Mobile analytics and monetization startup, Flurry, has released the results of a study today that sheds light on the difficulty mobile application developers have in retaining users over a long period of time. The study compiled usage retention data over a period of 90 days (in 30 day intervals), 200 million user sessions, apps in 19 separate categories, and across 4 mobile platforms including the iPhone and iPod Touch, Google Android, Blackberry, and JavaME. The results?
The results are fairly intuitive. News, weather and reference applications tend to be the ’stickiest’ as they always have currently relevant content. On the other side of the spectrum are book-related and entertainment applications that tend to be tossed aside after they are completed. Navigation applications sit in the mid-range, closer to having the user retention of news and weather applications. But it’s interesting to note that while user retention for navigation apps sits at 73% after 30 days, it dips all the way to 33% after 60 days, after which it plateaus somewhat. Overall the average navigation app was used 6 times per week.
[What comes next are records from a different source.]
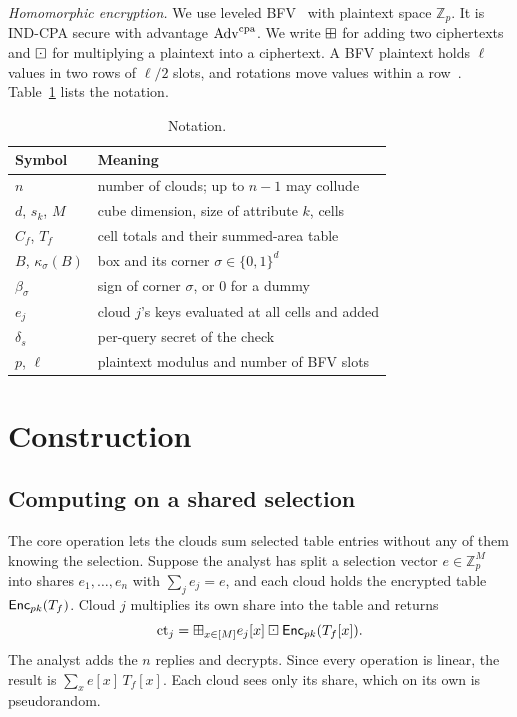 \documentclass[10pt,journal,compsoc]{IEEEtran}
\begin{document}
\emph{Homomorphic encryption.} We use leveled BFV~\cite{fan2012somewhat} with
plaintext space $\mathbb{Z}_p$. It is IND-CPA secure with advantage $\mathrm{Adv}^{\mathrm{cpa}}$.
We write $\boxplus$ for adding two ciphertexts and $\boxdot$ for multiplying a
plaintext into a ciphertext. A BFV plaintext holds $\ell$ values in two rows
of $\ell/2$ slots, and rotations move values within a
row~\cite{halevi2014algorithms}. Table~\ref{tab:notation} lists the notation.

\begin{table}[t]
\caption{Notation.}
\label{tab:notation}
\centering
\small
\begin{tabular}{@{}ll@{}}
\toprule
Symbol & Meaning \\
\midrule
$n$ & number of clouds; up to $n-1$ may collude \\
$d$, $s_k$, $M$ & cube dimension, size of attribute $k$, cells \\
$C_f$, $T_f$ & cell totals and their summed-area table \\
$B$, $\kappa_\sigma(B)$ & box and its corner $\sigma\in\{0,1\}^d$ \\
$\beta_\sigma$ & sign of corner $\sigma$, or $0$ for a dummy \\
$e_j$ & cloud $j$'s keys evaluated at all cells and added \\
$\delta_s$ & per-query secret of the check \\
$p$, $\ell$ & plaintext modulus and number of BFV slots \\
\bottomrule
\end{tabular}
\end{table}

\section{Construction}
\label{sec:construction}

\subsection{Computing on a shared selection}
\label{sec:oha}
The core operation lets the clouds sum selected table entries without any of
them knowing the selection. Suppose the analyst has split a selection vector
$e\in\mathbb{Z}_p^M$ into shares $e_1,\dots,e_n$ with $\sum_je_j=e$, and each
cloud holds the encrypted table $\mathsf{Enc}_{pk}(T_f)$. Cloud $j$ multiplies its own
share into the table and returns
\begin{equation}
\label{eq:contract}
\mathrm{ct}_j=\boxplus_{x\in[M]} e_j[x]\boxdot\mathsf{Enc}_{pk}(T_f[x]).
\end{equation}
The analyst adds the $n$ replies and decrypts. Since every operation is linear,
the result is $\sum_x e[x]\,T_f[x]$. Each cloud sees only its share, which on
its own is pseudorandom.
\end{document}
The lack of navigation app retention in the second month strokes my curiosity a bit. Why such a drop? Is it due to the huge amount of navigation and location-aware mobile apps being released, seemingly on an almost daily basis? Are there too many me-too apps out there? What is it? And whether or not we can pin down the specific reasoning, are there ways mobile developers can make their navigation apps ’stickier’ in order to retain users for longer periods of time? Any thoughts?